本發明提供了一種亞磷酰胺單體組合物及其制備方法和應用，所述亞磷酰胺單體組合物包括dA溶液、dC溶液、dG溶液和dT溶液；所述dA溶液的濃度為0.01～0.05g/mL；所述dC溶液的濃度為0.01～0.03g/mL；所述dG溶液的濃度為0.01～0.03g/mL；所述dT溶液的濃度為0.01～0.03g/mL；所述dA溶液、dC溶液、dG溶液和dT溶液的體積比為(5～6):(4～5.1):(4～5.1):(4～5)。本發明的亞磷酰胺單體組合物配比合理，制備的寡核苷酸中簡并位點的分布合理，每一個簡并位點的簡并度在20％～30％范圍內。

技術領域

本發明屬于核酸的合成技術領域，涉及一種亞磷酰胺單體組合物及其制備方法和應用，尤其涉及一種亞磷酰胺單體組合物及其制備方法和在合成含有簡并位點的寡核苷酸中的應用。

背景技術

短鏈DNA又稱為寡核苷酸(Oligo)，通常采用高效、自動化的固相合成技術進行合成。固相合成以控制孔徑玻璃球(CPG)為固相載體，以A、T、C和G四種亞磷酰胺為單體，按照3’-5’方向，經過脫保護、縮合、氧化和蓋帽四個反應的循環，將目標序列逐漸連接在固相載體上(Andrew Ellington et al.,Introduction to the Synthesis and Purificationof Oligonucleotides,Current Protocols in Nucleic Acid Chemistry,2001,A.3C.1-A.3C.22.)。Oligo按照設計的序列在合成儀上進行合成，針對具體的實驗需求，一些雜交探針或PCR引物設計有簡并位點，如果簡并度過低會使得Oligo的特異性過高，對某些特定序列的結合度超過其他序列，從而影響實驗結果。

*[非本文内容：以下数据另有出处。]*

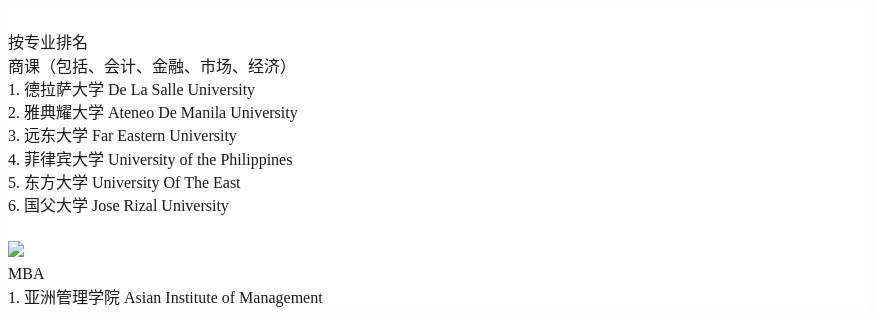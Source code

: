  <div align="left"> 
  <font style="color:rgb(26, 26, 26)"><font face="微软雅黑"><font size="3"><br> </font></font></font> 
 </div> 
 <div align="left"> 
  <font style="color:rgb(26, 26, 26)"><font face="微软雅黑"><font size="3">按专业排名</font></font></font> 
 </div> 
 <div align="left"> 
  <font style="color:rgb(26, 26, 26)"><font face="微软雅黑"><font size="3">商课（包括、会计、金融、市场、经济）</font></font></font> 
 </div> 
 <div align="left"> 
  <font style="color:rgb(26, 26, 26)"><font face="微软雅黑"><font size="3">1. 德拉萨大学 De La Salle University</font></font></font> 
 </div> 
 <div align="left"> 
  <font style="color:rgb(26, 26, 26)"><font face="微软雅黑"><font size="3">2. 雅典耀大学 Ateneo De Manila University</font></font></font> 
 </div> 
 <div align="left"> 
  <font style="color:rgb(26, 26, 26)"><font face="微软雅黑"><font size="3">3. 远东大学 Far Eastern University</font></font></font> 
 </div> 
 <div align="left"> 
  <font style="color:rgb(26, 26, 26)"><font face="微软雅黑"><font size="3">4. 菲律宾大学 University of the Philippines</font></font></font> 
 </div> 
 <div align="left"> 
  <font style="color:rgb(26, 26, 26)"><font face="微软雅黑"><font size="3">5. 东方大学 University Of The East</font></font></font> 
 </div> 
 <div align="left"> 
  <font style="color:rgb(26, 26, 26)"><font face="微软雅黑"><font size="3">6. 国父大学 Jose Rizal University</font></font></font> 
 </div> 
 <div align="left"> 
  <font style="color:rgb(26, 26, 26)"><font face="微软雅黑"><font size="3"><br> </font></font></font> 
 </div> 
 <div align="left"> 
  <ignore_js_op> 
   <img aid="1325980" src="https://bbs.boniu123.cc/data/attachment/forum/202001/09/131951fkvfh0z4z88t38eh.jpg" zoomfile="data/attachment/forum/202001/09/131951fkvfh0z4z88t38eh.jpg" file="data/attachment/forum/202001/09/131951fkvfh0z4z88t38eh.jpg" width="850" inpost="1"> 
   <div class="tip tip_4 aimg_tip" id="aimg_1325980_menu" style="position: absolute; display: none" disautofocus="true"> 
    <div class="xs0"> 
     <p><strong>university-0104.jpg</strong> <em class="xg1">(134.25 KB, 下载次数: 0)</em></p> 
     <p> <a href="forum.php?mod=attachment&amp;aid=MTMyNTk4MHxjNzg3YzFlOHwxNTc4NTg3MDU1fDB8NTQ4Mjgw&amp;nothumb=yes" target="_blank">下载附件</a> &nbsp;<a href="javascript:;" onclick="showWindow(this.id, this.getAttribute('url'), 'get', 0);" id="savephoto_1325980" url="home.php?mod=spacecp&amp;ac=album&amp;op=saveforumphoto&amp;aid=1325980&amp;handlekey=savephoto_1325980">保存到相册</a> </p> 
     <p class="xg1 y"><span title="2020-1-9 13:19">昨天&nbsp;13:19</span> 上传</p> 
    </div> 
    <div class="tip_horn"></div> 
   </div> 
  </ignore_js_op> 
 </div> 
 <div align="left"> 
  <font style="color:rgb(26, 26, 26)"><font face="微软雅黑"><font size="3">MBA</font></font></font> 
 </div> 
 <div align="left"> 
  <font style="color:rgb(26, 26, 26)"><font face="微软雅黑"><font size="3">1. 亚洲管理学院 Asian Institute of Management</font></font></font> 
 </div> 
 <div align="left"> 
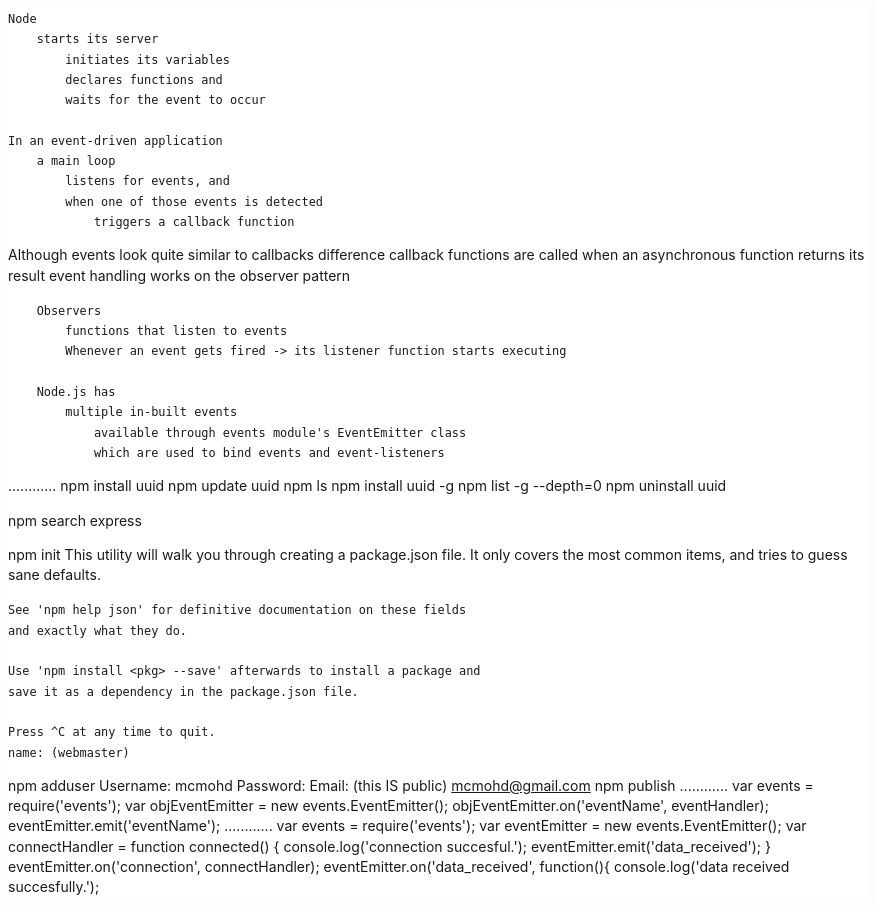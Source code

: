     Node
        starts its server
            initiates its variables
            declares functions and
            waits for the event to occur

    In an event-driven application
        a main loop
            listens for events, and
            when one of those events is detected
                triggers a callback function

Although events look quite similar to callbacks
    difference
        callback functions are called when an asynchronous function returns its result
        event handling works on the observer pattern
        
        Observers
            functions that listen to events
            Whenever an event gets fired -> its listener function starts executing

        Node.js has
            multiple in-built events
                available through events module's EventEmitter class
                which are used to bind events and event-listeners

............
npm install uuid
npm update uuid
npm ls
npm install uuid -g
npm list -g --depth=0
npm uninstall uuid

npm search express

npm init
    This utility will walk you through creating a package.json file.
    It only covers the most common items, and tries to guess sane defaults.

    See 'npm help json' for definitive documentation on these fields
    and exactly what they do.

    Use 'npm install <pkg> --save' afterwards to install a package and
    save it as a dependency in the package.json file.

    Press ^C at any time to quit.
    name: (webmaster)
npm adduser
    Username: mcmohd
    Password:
    Email: (this IS public) mcmohd@gmail.com
npm publish
............
var events = require('events');
var objEventEmitter = new events.EventEmitter();
objEventEmitter.on('eventName', eventHandler);
eventEmitter.emit('eventName');
............
var events = require('events');
var eventEmitter = new events.EventEmitter();
var connectHandler = function connected() {
    console.log('connection succesful.');
    eventEmitter.emit('data_received');
}
eventEmitter.on('connection', connectHandler); 
eventEmitter.on('data_received', function(){
   console.log('data received succesfully.');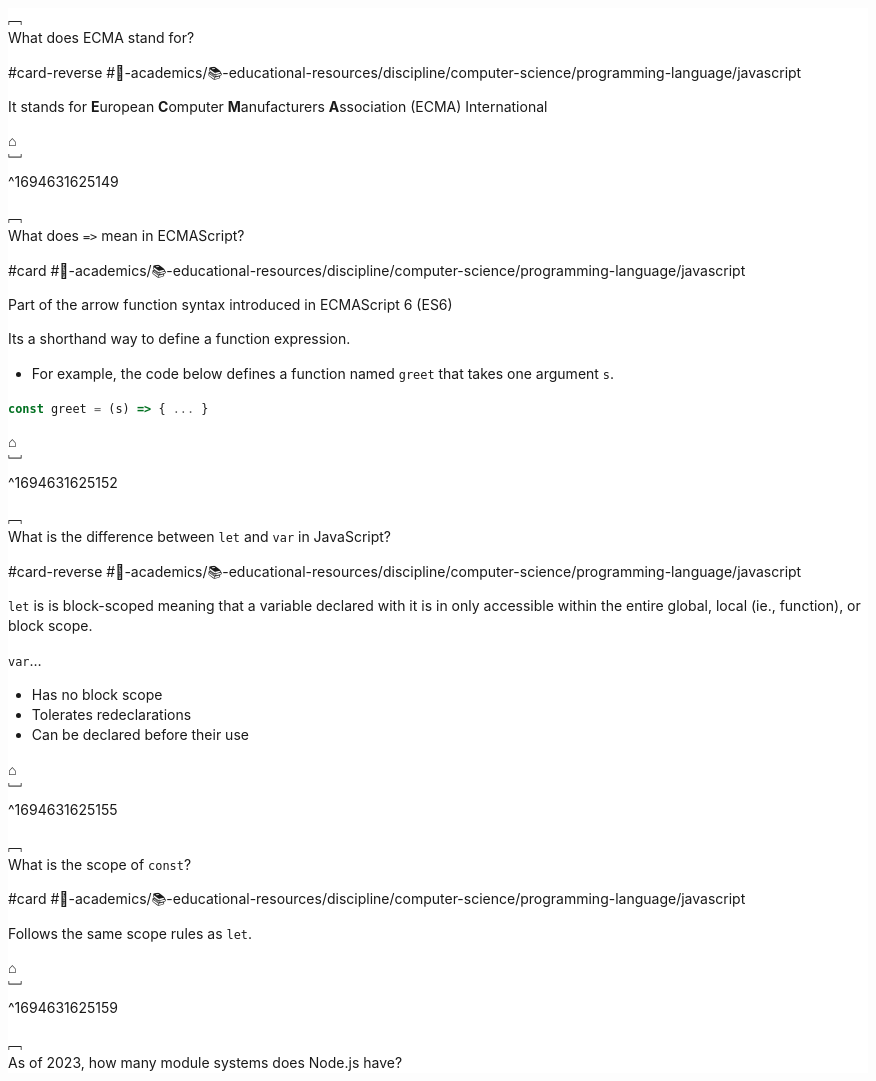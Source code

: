 
﹇<br>
What does ECMA stand for? 

#card-reverse #🔴-academics/📚-educational-resources/discipline/computer-science/programming-language/javascript

It stands for **E**uropean **C**omputer **M**anufacturers **A**ssociation (ECMA) International

⌂
<br>﹈<br>^1694631625149


﹇<br>
What does `=>` mean in ECMAScript? 

#card #🔴-academics/📚-educational-resources/discipline/computer-science/programming-language/javascript

Part of the arrow function syntax introduced in ECMAScript 6 (ES6)

Its a shorthand way to define a function expression. 
- For example, the code below defines a function named `greet` that takes one argument `s`.
```js
const greet = (s) => { ... } 
```

⌂
<br>﹈<br>^1694631625152


﹇<br>
What is the difference between `let` and `var` in JavaScript? 

#card-reverse #🔴-academics/📚-educational-resources/discipline/computer-science/programming-language/javascript

<span class="spoiler">`let`</span> is is block-scoped meaning that a variable declared with it is in only accessible within the entire global, local (ie., function), or block scope.

<span class="spoiler">`var`</span>…
- Has no block scope
- Tolerates redeclarations
- Can be declared before their use

⌂
<br>﹈<br>^1694631625155


﹇<br>
What is the scope of `const`? 

#card #🔴-academics/📚-educational-resources/discipline/computer-science/programming-language/javascript

Follows the same scope rules as `let`.

⌂
<br>﹈<br>^1694631625159


﹇<br>
As of 2023, how many module systems does Node.js have?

在合成儀上合成含有簡并位點的Oligo，通常采用機器混合(in-line)和手動混合(off-line)兩種方式加入亞磷酰胺單體(Andrew D.Ellington et al.,Design,Synthesis,and Amplification of DNA Pools for In Vitro Selection,CurrentProtocols in Nucleic Acid Chemistry,2001,9.2.1-9.2.23.)。對于簡并位點較少或精度要求不高的Oligo，通常采用機器混合單體的方式進行合成，優點是操作簡便，缺點也很明顯：由于單體進入合成柱的順序不同，先進入的單體優先與合成柱反應，造成Oligo的簡并度較低，而這一問題在合成多簡并位點的序列時會被不斷放大。因此，對于簡并位點較多或精度要求高的Oligo，通常采用手動混合單體的方式進行合成，根據四種單體的反應活性對添加比例進行調配，提高Oligo的簡并度，有利于避免單體進入合成柱的順序對簡并度的影響。